» Data for analysis
—————
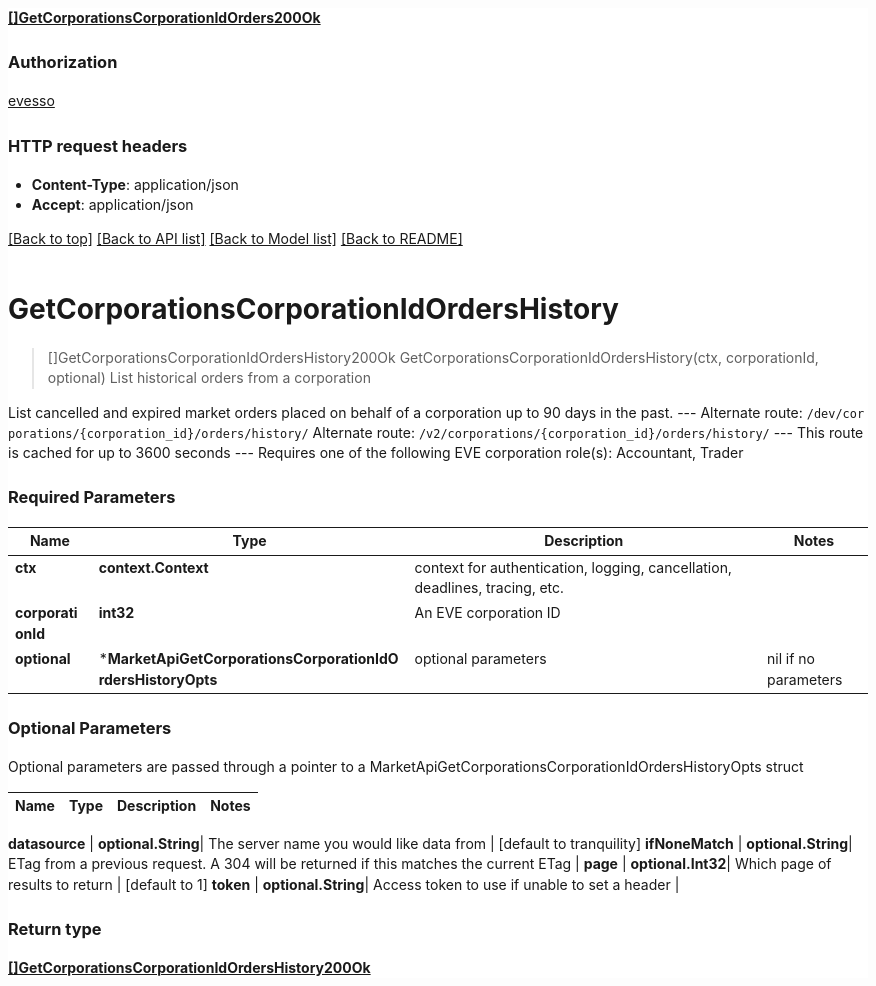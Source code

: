 [**[]GetCorporationsCorporationIdOrders200Ok**](get_corporations_corporation_id_orders_200_ok.md)

### Authorization

[evesso](../README.md#evesso)

### HTTP request headers

 - **Content-Type**: application/json
 - **Accept**: application/json

[[Back to top]](#) [[Back to API list]](../README.md#documentation-for-api-endpoints) [[Back to Model list]](../README.md#documentation-for-models) [[Back to README]](../README.md)

# **GetCorporationsCorporationIdOrdersHistory**
> []GetCorporationsCorporationIdOrdersHistory200Ok GetCorporationsCorporationIdOrdersHistory(ctx, corporationId, optional)
List historical orders from a corporation

List cancelled and expired market orders placed on behalf of a corporation up to 90 days in the past.  --- Alternate route: `/dev/corporations/{corporation_id}/orders/history/`  Alternate route: `/v2/corporations/{corporation_id}/orders/history/`  --- This route is cached for up to 3600 seconds  --- Requires one of the following EVE corporation role(s): Accountant, Trader 

### Required Parameters

Name | Type | Description  | Notes
------------- | ------------- | ------------- | -------------
 **ctx** | **context.Context** | context for authentication, logging, cancellation, deadlines, tracing, etc.
  **corporationId** | **int32**| An EVE corporation ID | 
 **optional** | ***MarketApiGetCorporationsCorporationIdOrdersHistoryOpts** | optional parameters | nil if no parameters

### Optional Parameters
Optional parameters are passed through a pointer to a MarketApiGetCorporationsCorporationIdOrdersHistoryOpts struct

Name | Type | Description  | Notes
------------- | ------------- | ------------- | -------------

 **datasource** | **optional.String**| The server name you would like data from | [default to tranquility]
 **ifNoneMatch** | **optional.String**| ETag from a previous request. A 304 will be returned if this matches the current ETag | 
 **page** | **optional.Int32**| Which page of results to return | [default to 1]
 **token** | **optional.String**| Access token to use if unable to set a header | 

### Return type

[**[]GetCorporationsCorporationIdOrdersHistory200Ok**](get_corporations_corporation_id_orders_history_200_ok.md)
—————
» Directions
Both ends included, copy word for word the lines from the top of the entries above through the line with "- **Accept**: application/json". No pictures.

» Written solution
Source code

: [**[]GetCorporationsCorporationIdOrders200Ok**](get_corporations_corporation_id_orders_200_ok.md)

### Authorization

[evesso](../README.md#evesso)

### HTTP request headers

 - **Content-Type**: application/json
 - **Accept**: application/json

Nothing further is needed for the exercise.